Ann Dermatol Venereol. 1994;121(2):185-9.
A multidisciplinary transversal descriptive study was conducted from June to October 1992 to determine the clinical manifestations and laboratory findings observed in 66 patients with type 1 neurofibromatosis. Diagnostic criteria were those of the National Institute of Health as recommended for subjects over 20 years of age.

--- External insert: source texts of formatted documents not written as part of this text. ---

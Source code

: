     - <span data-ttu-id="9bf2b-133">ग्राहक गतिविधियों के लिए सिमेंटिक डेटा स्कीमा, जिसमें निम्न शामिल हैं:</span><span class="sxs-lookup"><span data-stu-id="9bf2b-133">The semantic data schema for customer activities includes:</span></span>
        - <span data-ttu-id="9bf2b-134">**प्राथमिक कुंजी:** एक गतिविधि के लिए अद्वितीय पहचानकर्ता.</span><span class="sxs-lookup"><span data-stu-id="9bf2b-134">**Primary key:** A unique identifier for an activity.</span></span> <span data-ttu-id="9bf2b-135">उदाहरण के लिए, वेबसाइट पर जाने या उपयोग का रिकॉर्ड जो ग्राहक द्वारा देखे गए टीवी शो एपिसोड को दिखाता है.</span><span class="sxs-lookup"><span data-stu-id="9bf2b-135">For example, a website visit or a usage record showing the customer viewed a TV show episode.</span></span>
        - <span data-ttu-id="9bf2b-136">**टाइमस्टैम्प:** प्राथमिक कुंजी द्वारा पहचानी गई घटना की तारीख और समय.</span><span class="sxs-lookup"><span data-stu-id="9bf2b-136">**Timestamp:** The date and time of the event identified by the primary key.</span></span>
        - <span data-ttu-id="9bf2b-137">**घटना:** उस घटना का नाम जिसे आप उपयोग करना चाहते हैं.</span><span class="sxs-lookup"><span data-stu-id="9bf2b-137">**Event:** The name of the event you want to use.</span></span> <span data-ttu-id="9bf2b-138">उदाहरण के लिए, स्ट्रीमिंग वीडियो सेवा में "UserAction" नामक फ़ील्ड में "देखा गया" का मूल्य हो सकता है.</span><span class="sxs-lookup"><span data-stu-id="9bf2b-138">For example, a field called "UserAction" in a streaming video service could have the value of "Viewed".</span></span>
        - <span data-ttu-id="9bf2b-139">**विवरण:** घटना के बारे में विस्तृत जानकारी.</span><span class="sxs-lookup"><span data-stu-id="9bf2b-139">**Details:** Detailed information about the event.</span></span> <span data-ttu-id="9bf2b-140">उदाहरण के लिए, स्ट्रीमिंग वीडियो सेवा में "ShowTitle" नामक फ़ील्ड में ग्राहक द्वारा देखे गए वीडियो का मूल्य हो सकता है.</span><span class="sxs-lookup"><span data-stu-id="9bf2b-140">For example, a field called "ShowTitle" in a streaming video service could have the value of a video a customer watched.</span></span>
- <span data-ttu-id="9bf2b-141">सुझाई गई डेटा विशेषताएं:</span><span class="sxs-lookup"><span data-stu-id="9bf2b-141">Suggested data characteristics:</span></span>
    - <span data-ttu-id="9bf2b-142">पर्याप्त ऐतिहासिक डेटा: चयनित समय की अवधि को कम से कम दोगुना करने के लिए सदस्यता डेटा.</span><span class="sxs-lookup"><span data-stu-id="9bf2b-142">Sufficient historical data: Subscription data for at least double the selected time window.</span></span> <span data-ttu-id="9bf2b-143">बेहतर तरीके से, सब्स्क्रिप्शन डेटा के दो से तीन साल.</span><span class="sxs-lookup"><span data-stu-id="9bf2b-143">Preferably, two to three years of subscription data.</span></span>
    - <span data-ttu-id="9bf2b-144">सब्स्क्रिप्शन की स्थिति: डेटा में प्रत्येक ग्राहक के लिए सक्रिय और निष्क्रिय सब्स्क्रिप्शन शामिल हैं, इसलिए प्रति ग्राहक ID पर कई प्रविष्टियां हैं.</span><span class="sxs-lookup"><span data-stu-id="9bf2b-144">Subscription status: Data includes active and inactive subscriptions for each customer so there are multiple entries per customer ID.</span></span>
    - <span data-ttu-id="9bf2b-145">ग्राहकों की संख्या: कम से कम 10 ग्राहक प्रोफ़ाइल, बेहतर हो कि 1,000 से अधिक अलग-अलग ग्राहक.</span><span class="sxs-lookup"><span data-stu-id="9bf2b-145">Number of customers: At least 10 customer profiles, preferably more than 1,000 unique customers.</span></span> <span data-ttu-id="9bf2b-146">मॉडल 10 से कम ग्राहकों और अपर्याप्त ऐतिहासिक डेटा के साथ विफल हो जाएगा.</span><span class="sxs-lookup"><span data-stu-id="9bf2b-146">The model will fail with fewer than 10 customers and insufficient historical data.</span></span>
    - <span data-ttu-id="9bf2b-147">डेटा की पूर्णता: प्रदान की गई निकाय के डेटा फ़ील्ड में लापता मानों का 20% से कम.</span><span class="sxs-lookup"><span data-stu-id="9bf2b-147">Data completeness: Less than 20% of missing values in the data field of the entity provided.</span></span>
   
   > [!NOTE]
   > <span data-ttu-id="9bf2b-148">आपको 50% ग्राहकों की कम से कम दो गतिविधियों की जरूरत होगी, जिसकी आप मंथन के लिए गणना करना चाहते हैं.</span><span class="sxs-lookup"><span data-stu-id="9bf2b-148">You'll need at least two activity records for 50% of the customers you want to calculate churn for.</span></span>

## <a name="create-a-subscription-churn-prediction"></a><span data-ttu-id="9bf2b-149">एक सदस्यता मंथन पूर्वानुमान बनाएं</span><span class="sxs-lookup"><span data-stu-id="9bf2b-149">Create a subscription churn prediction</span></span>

All patients over the age of 25 had café au lait spots, neurofibromas, lentigines and nodules. Occurrence of lesions of the central nervous system was significantly earlier than peripheral nervous manifestations. The optic glioma was the most frequent lesion of the central nervous system. Complications were observed during the first twenty years of the disease. Based on these findings, we propose a clinical and laboratory work-up designed as a function of age.
1992年6月至10月进行了一项多学科横向描述性研究,以确定66例1型神经纤维瘤病患者的临床表现和实验室检查结果。诊断标准采用美国国立卫生研究院为20岁以上受试者推荐的标准。所有25岁以上的患者均有牛奶咖啡斑、神经纤维瘤、雀斑和结节。中枢神经系统病变的出现明显早于周围神经表现。视神经胶质瘤是中枢神经系统最常见的病变。在疾病的头二十年观察到了并发症。基于这些发现,我们提出了一项根据年龄设计的临床和实验室检查方案。